• Task: The listing has to be given again in full and exactly.

################

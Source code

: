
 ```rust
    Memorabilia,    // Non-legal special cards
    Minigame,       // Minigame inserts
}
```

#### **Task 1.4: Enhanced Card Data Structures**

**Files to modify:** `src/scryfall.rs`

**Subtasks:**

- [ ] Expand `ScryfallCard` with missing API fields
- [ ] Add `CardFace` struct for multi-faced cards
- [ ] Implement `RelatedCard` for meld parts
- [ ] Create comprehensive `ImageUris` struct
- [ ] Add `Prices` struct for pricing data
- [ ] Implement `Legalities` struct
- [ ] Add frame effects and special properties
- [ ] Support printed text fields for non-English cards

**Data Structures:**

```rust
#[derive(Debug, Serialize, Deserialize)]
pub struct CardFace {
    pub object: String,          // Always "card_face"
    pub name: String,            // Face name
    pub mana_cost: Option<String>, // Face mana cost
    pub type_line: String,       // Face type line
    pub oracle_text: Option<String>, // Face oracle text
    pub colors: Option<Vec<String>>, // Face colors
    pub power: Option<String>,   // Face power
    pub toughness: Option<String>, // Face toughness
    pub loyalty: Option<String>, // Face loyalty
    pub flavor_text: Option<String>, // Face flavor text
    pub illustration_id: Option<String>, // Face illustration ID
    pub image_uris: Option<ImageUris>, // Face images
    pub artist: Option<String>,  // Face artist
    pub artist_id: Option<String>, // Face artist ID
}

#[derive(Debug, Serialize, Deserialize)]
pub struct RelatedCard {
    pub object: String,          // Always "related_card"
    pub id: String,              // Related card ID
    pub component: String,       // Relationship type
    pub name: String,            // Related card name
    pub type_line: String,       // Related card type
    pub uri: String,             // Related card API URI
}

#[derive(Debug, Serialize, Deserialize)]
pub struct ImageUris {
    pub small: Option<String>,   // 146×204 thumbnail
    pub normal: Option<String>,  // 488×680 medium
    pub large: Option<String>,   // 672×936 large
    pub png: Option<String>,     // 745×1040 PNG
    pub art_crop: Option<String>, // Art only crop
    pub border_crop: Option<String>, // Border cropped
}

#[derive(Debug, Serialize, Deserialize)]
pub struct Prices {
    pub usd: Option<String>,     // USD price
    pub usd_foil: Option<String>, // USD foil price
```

################

• Your solution:
Source code

:
 ```rust
    Memorabilia,    // Non-legal special cards
    Minigame,       // Minigame inserts
}
```

#### **Task 1.4: Enhanced Card Data Structures**

**Files to modify:** `src/scryfall.rs`

**Subtasks:**

- [ ] Expand `ScryfallCard` with missing API fields
- [ ] Add `CardFace` struct for multi-faced cards
- [ ] Implement `RelatedCard` for meld parts
- [ ] Create comprehensive `ImageUris` struct
- [ ] Add `Prices` struct for pricing data
- [ ] Implement `Legalities` struct
- [ ] Add frame effects and special properties
- [ ] Support printed text fields for non-English cards

**Data Structures:**

```rust
#[derive(Debug, Serialize, Deserialize)]
pub struct CardFace {
    pub object: String,          // Always "card_face"
    pub name: String,            // Face name
    pub mana_cost: Option<String>, // Face mana cost
    pub type_line: String,       // Face type line
    pub oracle_text: Option<String>, // Face oracle text
    pub colors: Option<Vec<String>>, // Face colors
    pub power: Option<String>,   // Face power
    pub toughness: Option<String>, // Face toughness
    pub loyalty: Option<String>, // Face loyalty
    pub flavor_text: Option<String>, // Face flavor text
    pub illustration_id: Option<String>, // Face illustration ID
    pub image_uris: Option<ImageUris>, // Face images
    pub artist: Option<String>,  // Face artist
    pub artist_id: Option<String>, // Face artist ID
}

#[derive(Debug, Serialize, Deserialize)]
pub struct RelatedCard {
    pub object: String,          // Always "related_card"
    pub id: String,              // Related card ID
    pub component: String,       // Relationship type
    pub name: String,            // Related card name
    pub type_line: String,       // Related card type
    pub uri: String,             // Related card API URI
}

#[derive(Debug, Serialize, Deserialize)]
pub struct ImageUris {
    pub small: Option<String>,   // 146×204 thumbnail
    pub normal: Option<String>,  // 488×680 medium
    pub large: Option<String>,   // 672×936 large
    pub png: Option<String>,     // 745×1040 PNG
    pub art_crop: Option<String>, // Art only crop
    pub border_crop: Option<String>, // Border cropped
}

#[derive(Debug, Serialize, Deserialize)]
pub struct Prices {
    pub usd: Option<String>,     // USD price
    pub usd_foil: Option<String>, // USD foil price
```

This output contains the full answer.